Sarah’s life changes when she conceives and bears her son Isaac. Nine months before, she was laughing incredulously at the thought that she could have a child. But here he is. And Sarah says, “God has brought laughter for me.” In saying this, she’s having a little joke of her own—in Hebrew, Isaac means “laughter.” I imagine Sarah holding him in her arms, a small swaddled gift from God. I imagine his little fist clutching her old, leathery finger. I imagine her throwing her head back and laughing the sparkling laughter of joy. This laugh is unrestrained and spontaneous and unique for every one of God’s children. This laugh connects us to the God who is the source of our joy. When sparkling laughter wells up within us and spills from our lips, we proclaim that God has made our joy complete, as Jesus says in John’s Gospel.

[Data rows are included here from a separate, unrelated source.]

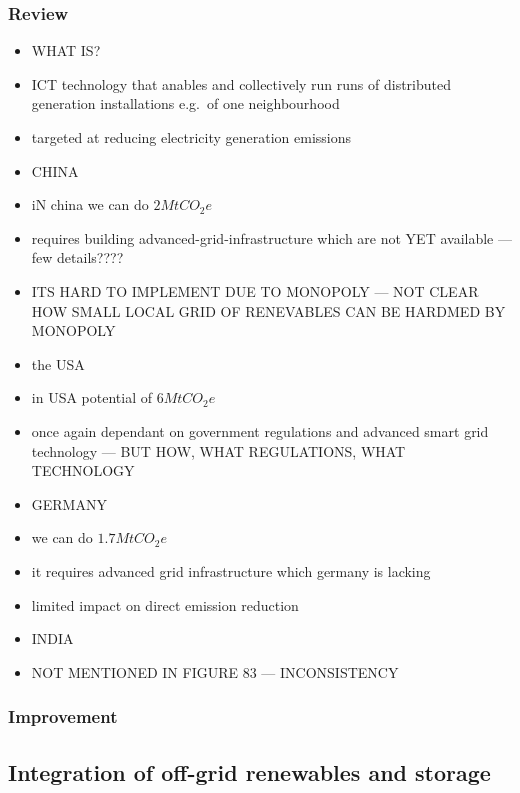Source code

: \documentclass[11pt, twocolumn]{article}
\begin{document}
\subsubsection{Review}
\begin{itemize}
\item WHAT IS?
\item ICT technology that anables and collectively run runs of distributed generation installations e.g.\ of one neighbourhood
\item targeted at reducing electricity generation emissions


\item CHINA
\item iN china we can do $2 Mt CO_2e$
\item requires building advanced-grid-infrastructure which are not YET available --- few details????
\item ITS HARD TO IMPLEMENT DUE TO MONOPOLY --- NOT CLEAR HOW SMALL LOCAL GRID OF RENEVABLES CAN BE HARDMED BY MONOPOLY

\item the USA
\item in USA potential of $6 MtCO_2e$
\item once again dependant on government regulations and advanced smart grid technology --- BUT HOW, WHAT REGULATIONS, WHAT TECHNOLOGY

\item GERMANY
\item we can do $1.7 Mt CO_2e$

\item it requires advanced grid infrastructure which germany is lacking
\item limited impact on direct emission reduction


\item INDIA
\item NOT MENTIONED IN FIGURE 83 --- INCONSISTENCY

\end{itemize}
\subsubsection{Improvement}

\subsection{Integration of off-grid renewables and storage}
\end{document}
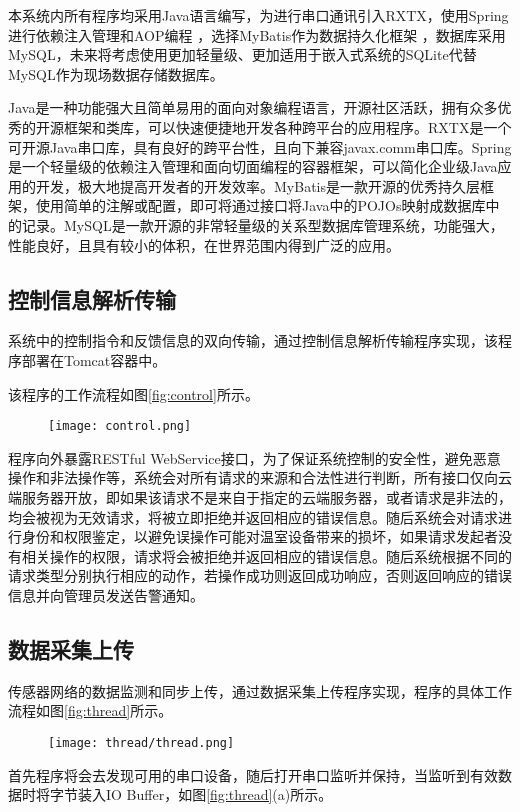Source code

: 本系统内所有程序均采用Java语言编写，为进行串口通讯引入RXTX，使用Spring进行依赖注入管理和AOP编程 ，选择MyBatis作为数据持久化框架 ，数据库采用MySQL，未来将考虑使用更加轻量级、更加适用于嵌入式系统的SQLite代替MySQL作为现场数据存储数据库。

Java是一种功能强大且简单易用的面向对象编程语言，开源社区活跃，拥有众多优秀的开源框架和类库，可以快速便捷地开发各种跨平台的应用程序\supercite{ThinkingInJava}。RXTX是一个可开源Java串口库，具有良好的跨平台性，且向下兼容javax.comm串口库。Spring是一个轻量级的依赖注入管理和面向切面编程的容器框架，可以简化企业级Java应用的开发，极大地提高开发者的开发效率\supercite{spring}。MyBatis是一款开源的优秀持久层框架，使用简单的注解或配置，即可将通过接口将Java中的POJOs映射成数据库中的记录\supercite{mybatis}。MySQL是一款开源的非常轻量级的关系型数据库管理系统，功能强大，性能良好，且具有较小的体积，在世界范围内得到广泛的应用。

	\subsection{控制信息解析传输}
系统中的控制指令和反馈信息的双向传输，通过控制信息解析传输程序实现，该程序部署在Tomcat容器中。
	
该程序的工作流程如图\ref{fig:control}所示。

	\begin{figure}[!htbp]
		\centering
		\texttt{[image: control.png]}
	\end{figure}
程序向外暴露RESTful WebService接口，为了保证系统控制的安全性，避免恶意操作和非法操作等，系统会对所有请求的来源和合法性进行判断，所有接口仅向云端服务器开放，即如果该请求不是来自于指定的云端服务器，或者请求是非法的，均会被视为无效请求，将被立即拒绝并返回相应的错误信息。随后系统会对请求进行身份和权限鉴定，以避免误操作可能对温室设备带来的损坏，如果请求发起者没有相关操作的权限，请求将会被拒绝并返回相应的错误信息。随后系统根据不同的请求类型分别执行相应的动作，若操作成功则返回成功响应，否则返回响应的错误信息并向管理员发送告警通知。

	\subsection{数据采集上传}
	传感器网络的数据监测和同步上传，通过数据采集上传程序实现，程序的具体工作流程如图\ref{fig:thread}所示。
	
	\begin{figure}[!htbp]
		\centering
		\texttt{[image: thread/thread.png]}
	\end{figure}
首先程序将会去发现可用的串口设备，随后打开串口监听并保持，当监听到有效数据时将字节装入IO Buffer，如图\ref{fig:thread}(a)所示。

Sarah says, “God has brought laughter for me,” and then she continues, “Everyone who hears will laugh with me.” Our laughter is a testimony, a witness to the movement of God in our lives and in the world. In the story of Peter Pan, J.M. Barrie echoes this witness: “When the first baby laughed for the first time, the laugh broke into a thousand pieces and they all went skipping about, and that was the beginning of fairies.” When God’s movement in our lives causes us to laugh—incredulously, zealously, thankfully, sparklingly—our laughs break, like our bread, and skip across a world in dire need of something to laugh about.
So laugh for the joy that God is calling us to love and serve God and each other. Laugh for the thankfulness that God equips us for this loving service. Laugh for the faith that nothing is impossible and nothing is too wonderful for the LORD.
(Sermon for June 15, 2008 || Proper 6, Year A RCL || Genesis 18:1-15; 21:1-7)
2 thoughts on “Laugh tracking”
Excellent article on laughter. I really enjoyed it.
You make some great points about bad and good laughter.
Really liked your thoughts in this one. reminds me of the times when I preach to people who are much older than me…they all seem to smile like grandparents watching their grandchild as he makes that first wondorous climb up a tree…and then I say 40 is old and the smile vanishes…and I laugh the awkward laugh of sticking my foot in my mouth.